Non vorrei sembrare troppo irrazionale (anche se lo sono ☺), ma tutti i personaggi sono arrivati da soli, e si sono raccontati man mano che la scrittura andava avanti. Quando arrivava un personaggio, io non sapevo cosa avrebbe fatto, o dove sarebbe andato. L’unica cosa che conoscevo, quando ho iniziato a scrivere il libro, era il finale. Comunque, credo di essermi potuta permettere questo metodo perché, in tanti anni di lavoro e di costruzione di storie e di personaggi, ho introiettato strutture e percorsi che mi hanno facilitato una sorta di scrittura emotiva, e, sì, appunto: irrazionale.

Il libro è un giallo, ma anche un romanzo psicologico. Quanto è stato importante l’aspetto psicoanalitico nella costruzione della trama?

È stato fondamentale. A me la psicoanalisi interessa molto, io stessa ho fatto diverse analisi, e alla fine penso di avere qualche strumento di interpretazione della vita e delle persone (oltre che di me stessa). Nel libro queste esperienze mi sono servite molto, ma soprattutto mi è servita la convinzione che le nostre storie, quelle di tutti, dei personaggi e delle persone reali, abbiano sempre un’origine oscura e misteriosa, che va cercata e fatta affiorare.

Quanto c’è di autobiografico o di esperienze personali nei personaggi e nelle vicende?

Molto.

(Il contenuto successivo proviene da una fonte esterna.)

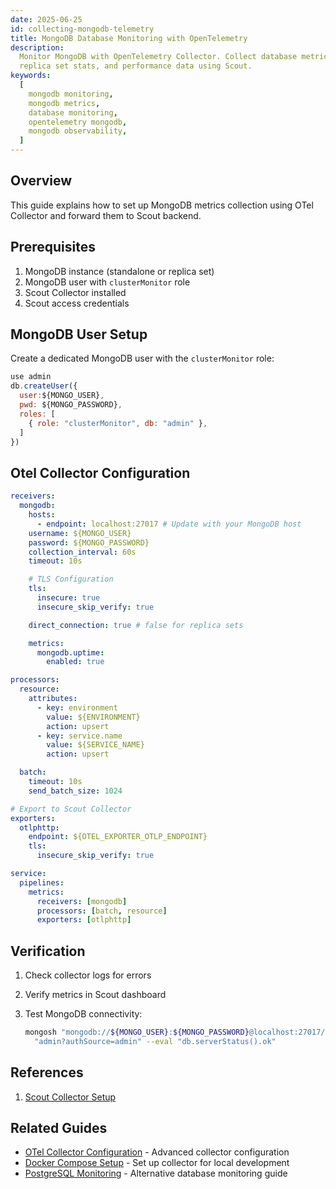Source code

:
 ```yaml
---
date: 2025-06-25
id: collecting-mongodb-telemetry
title: MongoDB Database Monitoring with OpenTelemetry
description:
  Monitor MongoDB with OpenTelemetry Collector. Collect database metrics,
  replica set stats, and performance data using Scout.
keywords:
  [
    mongodb monitoring,
    mongodb metrics,
    database monitoring,
    opentelemetry mongodb,
    mongodb observability,
  ]
---
```


## Overview

This guide explains how to set up MongoDB metrics collection using OTel
Collector and forward them to Scout backend.

## Prerequisites

1. MongoDB instance (standalone or replica set)
2. MongoDB user with `clusterMonitor` role
3. Scout Collector installed
4. Scout access credentials

## MongoDB User Setup

Create a dedicated MongoDB user with the `clusterMonitor` role:

```javascript
use admin
db.createUser({
  user:${MONGO_USER},
  pwd: ${MONGO_PASSWORD},
  roles: [
    { role: "clusterMonitor", db: "admin" },
  ]
})
```

## Otel Collector Configuration

```yaml
receivers:
  mongodb:
    hosts:
      - endpoint: localhost:27017 # Update with your MongoDB host
    username: ${MONGO_USER}
    password: ${MONGO_PASSWORD}
    collection_interval: 60s
    timeout: 10s

    # TLS Configuration
    tls:
      insecure: true
      insecure_skip_verify: true

    direct_connection: true # false for replica sets

    metrics:
      mongodb.uptime:
        enabled: true

processors:
  resource:
    attributes:
      - key: environment
        value: ${ENVIRONMENT}
        action: upsert
      - key: service.name
        value: ${SERVICE_NAME}
        action: upsert

  batch:
    timeout: 10s
    send_batch_size: 1024

# Export to Scout Collector
exporters:
  otlphttp:
    endpoint: ${OTEL_EXPORTER_OTLP_ENDPOINT}
    tls:
      insecure_skip_verify: true

service:
  pipelines:
    metrics:
      receivers: [mongodb]
      processors: [batch, resource]
      exporters: [otlphttp]
```

## Verification

1. Check collector logs for errors
2. Verify metrics in Scout dashboard
3. Test MongoDB connectivity:

   ```bash
   mongosh "mongodb://${MONGO_USER}:${MONGO_PASSWORD}@localhost:27017/"\
     "admin?authSource=admin" --eval "db.serverStatus().ok"
   ```

## References

1. [Scout Collector Setup](https://docs.base14.io/instrument/collector-setup/otel-collector-config)

## Related Guides

- [OTel Collector Configuration](../collector-setup/otel-collector-config.md) -
  Advanced collector configuration
- [Docker Compose Setup](../collector-setup/docker-compose-example.md) - Set up
  collector for local development
- [PostgreSQL Monitoring](./postgres.md) - Alternative database monitoring guide
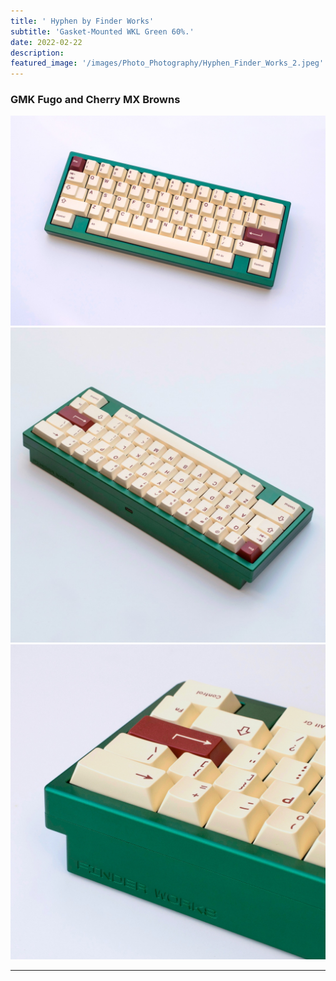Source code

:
 ```yaml
---
title: ' Hyphen by Finder Works'
subtitle: 'Gasket-Mounted WKL Green 60%.'
date: 2022-02-22
description: 
featured_image: '/images/Photo_Photography/Hyphen_Finder_Works_2.jpeg'
---
```


### GMK Fugo and Cherry MX Browns

<div class="gallery2" data-columns="1">
    <img src="/images/Photo_Photography/Hyphen_Finder_Works_2.jpeg">
</div>

<div class="gallery" data-columns="2">
    <img src="/images/Photo_Photography/Hyphen_Finder_Works.jpeg">
    <img src="/images/Photo_Photography/Hyphen_Keyboard.jpeg">
</div>

---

Io credo che in qualsiasi scrittura, anche in quella per il cinema e la televisione, si debba mettere molto di sé. Questo ‘contributo privato’ può essere travestito, nascosto, ma l’esperienza personale, soprattutto quella emotiva, deve attraversare anche le storie più lontane (apparentemente) da noi. In questo libro, comunque, c’è moltissimo di me. Non avrei potuto scriverlo, altrimenti.

Se potesse scegliere, quale regista vorrebbe che portasse questo romanzo sul grande schermo?

Non lo so, onestamente. In Italia il giallo (o il thriller, o il noir, o il crime) non ha registi di cinema, è considerato adatto solo alle serie televisive: cosa che va benissimo, abbiamo grandi serie, ma è un gran peccato che il cinema abbia dimenticato un genere che negli altri paesi ha sviluppato belle potenzialità narrative. Eppure, abbiamo avuto una grande tradizione di giallo italiano: insieme alla commedia, negli anni Settanta il giallo è stato il pilastro produttivo del cinema, da Dario Argento a decine di altri registi che sono riusciti a formare un immaginario tutto italiano, nonostante molti film non memorabili. Ma, come insegna la Francia e il suo polar, l’importante è seminare e coltivare: la Francia, oggi, raccoglie (in realtà, ha sempre raccolto). Noi, invece, non abbiamo più cinema di genere in sala: e tutte le possibili contaminazioni del giallo con altri generi, ce le siamo perse. Quindi, mi piacerebbe molto che un regista di cinema riscoprisse le infinite potenzialità del giallo per raccontare la complessità della vita, e, magari, si innamorasse di quello che ho raccontato nel libro: ma non so davvero chi potrebbe essere.

Quale vorrebbe fosse la reazione dei lettori dopo aver letto il suo romanzo?

Che dicessero: l’ho letto con grande facilità. E poi: mi è piaciuto. E ancora: ma non parla solo di morti e assassini, parla anche di me.